The silence in the home of the late Levi Ajuonuma, General Manager, Corporate Affairs, Nigerian National Petroleum Corporation (NNPC) eerie.
“We still don’t accept that he is dead,” said a family member who refused to give his name.
At the entrance of his Omodara Estate home in Opebi, guests were thoroughly screened before they were allowed in.
The late Ajuonuma is one of the victims of the ill-fated DANA Airline flight that crashed into some residential buildings in Iju-Ishaga, Agege, Lagos.

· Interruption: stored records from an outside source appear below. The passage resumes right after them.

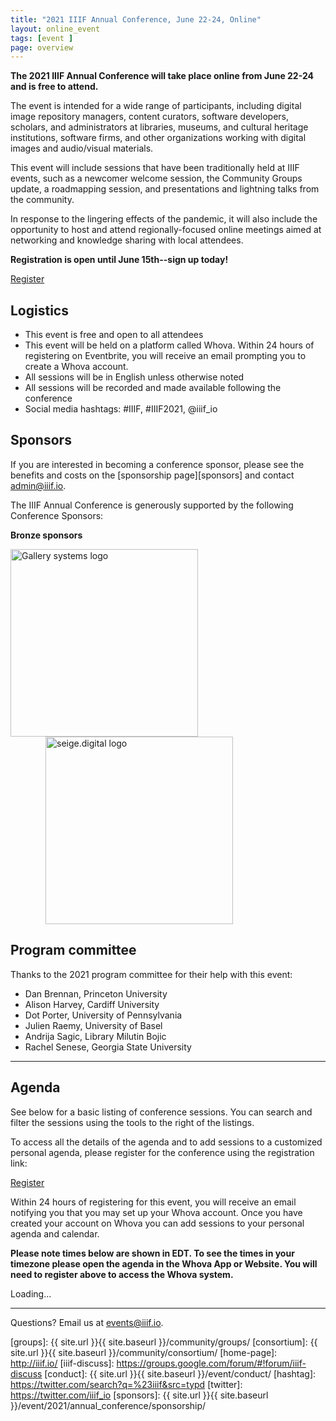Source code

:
 ```yaml
---
title: "2021 IIIF Annual Conference, June 22-24, Online"
layout: online_event
tags: [event ]
page: overview
---
```


<!-- <script type="text/javascript" src="//cdnjs.cloudflare.com/ajax/libs/jstimezonedetect/1.0.4/jstz.min.js"></script>
<script src="{{ site.url }}{{ site.baseurl }}/js/vendor/add-to-calendar.min.js"></script>
<script src="{{ site.url }}{{ site.baseurl }}/js/vendor/moment-with-locales.min.js"></script>
<script src="{{ site.url }}{{ site.baseurl }}/js/vendor/moment-timezone-with-data.js"></script> -->

**The 2021 IIIF Annual Conference will take place online from June 22-24 and is free to attend.**

The event is intended for a wide range of participants, including digital image repository managers, content curators, software developers, scholars, and administrators at libraries, museums, and cultural heritage institutions, software firms, and other organizations working with digital images and audio/visual materials.

This event will include sessions that have been traditionally held at IIIF events, such as a newcomer welcome session, the Community Groups update, a roadmapping session, and presentations and lightning talks from the community.

In response to the lingering effects of the pandemic, it will also include the opportunity to host and attend regionally-focused online meetings aimed at networking and knowledge sharing with local attendees.

**Registration is open until June 15th--sign up today!**

<p class="register"><a href="https://www.eventbrite.com/e/2021-iiif-annual-conference-registration-150096060357">Register</a></p>


## Logistics
* This event is free and open to all attendees
* This event will be held on a platform called Whova. Within 24 hours of registering on Eventbrite, you will receive an email prompting you to create a Whova account.
* All sessions will be in English unless otherwise noted
* All sessions will be recorded and made available following the conference
* Social media hashtags: #IIIF, #IIIF2021, @iiif_io

## Sponsors

If you are interested in becoming a conference sponsor, please see the benefits and costs on the [sponsorship page][sponsors] and contact <admin@iiif.io>.

The IIIF Annual Conference is generously supported by the following Conference Sponsors:

<!-- **Gold sponsors**  <br>
<a href="https://www.phaseone.com/" style="border-bottom: none"><img src="https://www.phaseone.com/~/media/Phase%20One/ASeriesTest/logo.ashx?h=75&la=en&w=120&hash=C7DE7F6657393312DB60AC3E388019D56CB6DAD4" alt='phase one logo' style="width: 300px"></a>
<a href="https://www.cogapp.com/" style="border-bottom: none"><img src="{{ site.url }}{{ site.baseurl }}/img/event/sponsors/Cogapp_Logo_lg_black.png" alt='Cogapp logo' style="width: 300px"></a>
<a href="https://www.oclc.org/" style="border-bottom: none"><img src="{{ site.url }}{{ site.baseurl }}/img/event/sponsors/oclc_logo.png" alt='OCLC logo' style="width: 300px"></a> -->

<!-- **Silver sponsors**  <br>
<a href="https://www.textandbytes.com/" style="border-bottom: none"><img src="{{ site.url }}{{ site.baseurl }}/img/event/sponsors/text_and_bytes_logo.png" alt='text and bytes logo' style="width: 300px"></a>
<a href="http://www.casalini.it/" style="border-bottom: none"><img src="{{ site.url }}{{ site.baseurl }}/img/event/sponsors/logo_casalini_atcult_300px.png" alt='Casalini logo' style="width: 300px"></a>
 -->

**Bronze sponsors**  <br>
<!-- <a href="https://www.veridiansoftware.com/" style="border-bottom: none"><img src="{{ site.url }}{{ site.baseurl }}/img/event/sponsors/VeridianLogoRGB1.jpg" alt='veridian software logo' style="width: 300px"></a> -->
<a href="https://gallerysystems.com/international-image-interoperability-framework-iiif/" style="border-bottom: none"><img src="{{ site.url }}{{ site.baseurl }}/img/event/sponsors/gslogo_highres.jpg" alt="Gallery systems logo" style="width: 300px"></a>
<a href="https://seige.digital" style="border-bottom: none"><img src="{{ site.url }}{{ site.baseurl }}/img/event/sponsors/seige.digital-logo-1600.png" alt="seige.digital logo" style="width: 300px; padding-left: 4em;"></a>
<!-- <a href="https://fromthepage.com/" style="border-bottom: none"><img src="{{ site.url }}{{ site.baseurl }}/img/event/sponsors/fromthepage_logo_300px.jpg" alt="From the Page logo" style="width: 250px"></a> -->

## Program committee
Thanks to the 2021 program committee for their help with this event:
* Dan Brennan, Princeton University
* Alison Harvey, Cardiff University
* Dot Porter, University of Pennsylvania
* Julien Raemy, University of Basel
* Andrija Sagic, Library Milutin Bojic
* Rachel Senese, Georgia State University

---

## Agenda

See below for a basic listing of conference sessions. You can search and filter the sessions using the tools to the right of the listings.

To access all the details of the agenda and to add sessions to a customized personal agenda, please register for the conference using the registration link:

<p class="register"><a href="https://www.eventbrite.com/e/2021-iiif-annual-conference-registration-150096060357">Register</a></p>

Within 24 hours of registering for this event, you will receive an email notifying you that you may set up your Whova account. Once you have created your account on Whova you can add sessions to your personal agenda and calendar.

__Please note times below are shown in EDT. To see the times in your timezone please open the agenda in the Whova App or Website. You will need to register above to access the Whova system.__

<div><div title="Whova event and conference app" id="whova-agendawidget"><p id="whova-loading">Loading...</p></div><script src="https://whova.com/static/frontend/agenda_webpage/js/embedagenda.js?eid=annua8_202106&host=https://whova.com" type="text/javascript"  id="embeded-agenda-script"></script></div>

---


Questions? Email us at <events@iiif.io>.

[iiif]: https://iiif.io/
[groups]: {{ site.url }}{{ site.baseurl }}/community/groups/
[consortium]: {{ site.url }}{{ site.baseurl }}/community/consortium/
[home-page]: http://iiif.io/
[iiif-discuss]: https://groups.google.com/forum/#!forum/iiif-discuss
[conduct]: {{ site.url }}{{ site.baseurl }}/event/conduct/
[hashtag]: https://twitter.com/search?q=%23iiif&src=typd
[twitter]: https://twitter.com/iiif_io
[sponsors]: {{ site.url }}{{ site.baseurl }}/event/2021/annual_conference/sponsorship/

Ms. Sarah Ajuomona, a PR official with Mobil and the second daughter of the deceased, told The Nation: “Sorry, we shall issue a press statement tomorrow (today). At the moment, this is like a dream and until we are able to confirm certain things, we are not talking to anyone.”
She added: “I am attending to you because of the civil way you approached me. If not, I would have asked that you are made to leave the same way we sent out a TV reporter who just came in and started setting up her camera. This is a very sensitive moment for us and I beg you all, media people, to please appreciate that. So, you may leave now.”
Also asked for her mother, Sarah said: “She’s upstairs sleeping. It has been very devastating and shocking for her. So, we ask her to stay upstairs for her to be stabilised until we know the actual situation of things. She can’t speak to anyone yet. But like I said, we shall issue a press statement tomorrow.”
A man, who introduced himself simply as Tony and a second cousin of the late Ajuonuma, said: “We plead with you to leave. And try not to misquote any family member please because we are not talking yet. I shall shortly be leaving for the hospital with some other family members to see if we can identify his body at the hospital where they are being taken to. But that’s about it for now. We are not admitting journalists into the house for now.”
On the flower-laden terrace of the house sat a few people looking forlorn and talking in hushed tones. The patio, decked with various sizes of flower pots and palm trees, has two sets of canopies. Under the fixed awning shelter to the left of the entrance sat a few guests on cane seats. And the one in the middle of the yard, has white set of plastic chairs.
In front of the chairs, a black table covered with red silky clothe, had the picture of the late Ajuomona placed on it with a condolence register in which about forty-eight people had signed in, at the time The Nation reporter scanned through the pages.
Also inside the dark-lit living room sat a handful of women, but no reporter was allowed beyond the porch. Some members of his church, Mountain of Fire and Miracles Ministries (MFM) came in a white Toyota Hiace bus with number plate DA 178 MUS. None of them was willing to speak with reporters.
By 2.12pm, Tony and about three men drove off in a maroon-coloured vehicle to visit the hospital to see if they could identify the remains of the late Ajuonuma.